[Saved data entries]
=== Section Start ===

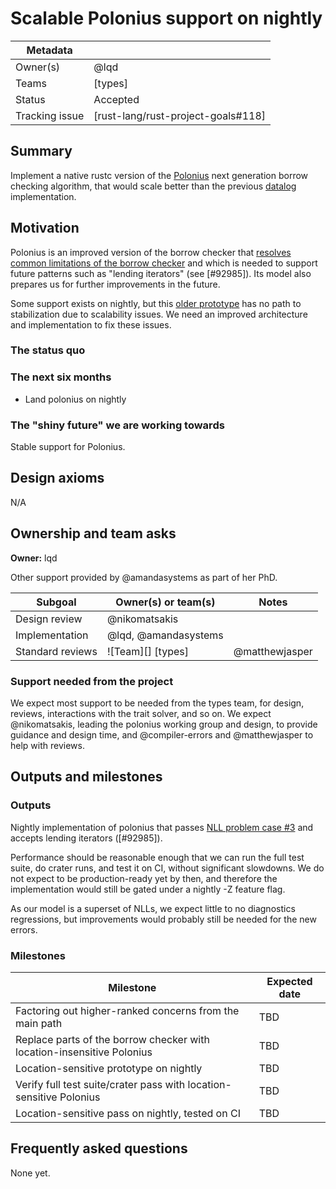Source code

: # Scalable Polonius support on nightly

| Metadata       |                                    |
| ---            | ---                                |
| Owner(s)       | @lqd                               |
| Teams          | [types]                            |
| Status         | Accepted                           |
| Tracking issue | [rust-lang/rust-project-goals#118] |


## Summary

Implement a native rustc version of the [Polonius][pc3] next generation borrow checking algorithm, that would scale better than the previous [datalog] implementation.

[datalog]: https://github.com/rust-lang/polonius

## Motivation

Polonius is an improved version of the borrow checker that [resolves common limitations of the borrow checker][pc3] and which is needed to support future patterns such as "lending iterators" (see [#92985]). Its model also prepares us for further improvements in the future.

Some support exists on nightly, but this [older prototype][datalog] has no path to stabilization due to scalability issues. We need an improved architecture and implementation to fix these issues.

[pc3]: https://blog.rust-lang.org/inside-rust/2023/10/06/polonius-update.html#background-on-polonius

### The status quo

### The next six months

* Land polonius on nightly

### The "shiny future" we are working towards

Stable support for Polonius.

## Design axioms

N/A

## Ownership and team asks

**Owner:** lqd

Other support provided by @amandasystems as part of her PhD.

[amanda]: https://github.com/amandasystems

| Subgoal          | Owner(s) or team(s)  | Notes          |
| ---------------- | -------------------- | -------------- |
| Design review    | @nikomatsakis        |                |
| Implementation   | @lqd, @amandasystems |                |
| Standard reviews | ![Team][] [types]    | @matthewjasper |

### Support needed from the project

We expect most support to be needed from the types team, for design, reviews, interactions with the trait solver, and so on. We expect @nikomatsakis, leading the polonius working group and design, to provide guidance and design time, and @compiler-errors and @matthewjasper to help with reviews.

## Outputs and milestones

### Outputs

Nightly implementation of polonius that passes [NLL problem case #3][pc3] and accepts lending iterators ([#92985]).

Performance should be reasonable enough that we can run the full test suite, do crater runs, and test it on CI, without significant slowdowns. We do not expect to be production-ready yet by then, and therefore the implementation would still be gated under a nightly -Z feature flag.

As our model is a superset of NLLs, we expect little to no diagnostics regressions, but improvements would probably still be needed for the new errors.

### Milestones

| Milestone                                                              | Expected date |
| ---------------------------------------------------------------------- | ------------- |
| Factoring out higher-ranked concerns from the main path                | TBD           |
| Replace parts of the borrow checker with location-insensitive Polonius | TBD           |
| Location-sensitive prototype on nightly                                | TBD           |
| Verify full test suite/crater pass with location-sensitive Polonius    | TBD           |
| Location-sensitive pass on nightly, tested on CI                       | TBD           |

## Frequently asked questions

None yet.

=== Section End ===

→ **Activity**
From the data above, reproduce word for word the lines running from the line with "As our model" to the line with "Replace parts of", ends included.

→ **Task answer**
As our model is a superset of NLLs, we expect little to no diagnostics regressions, but improvements would probably still be needed for the new errors.

### Milestones

| Milestone                                                              | Expected date |
| ---------------------------------------------------------------------- | ------------- |
| Factoring out higher-ranked concerns from the main path                | TBD           |
| Replace parts of the borrow checker with location-insensitive Polonius | TBD           |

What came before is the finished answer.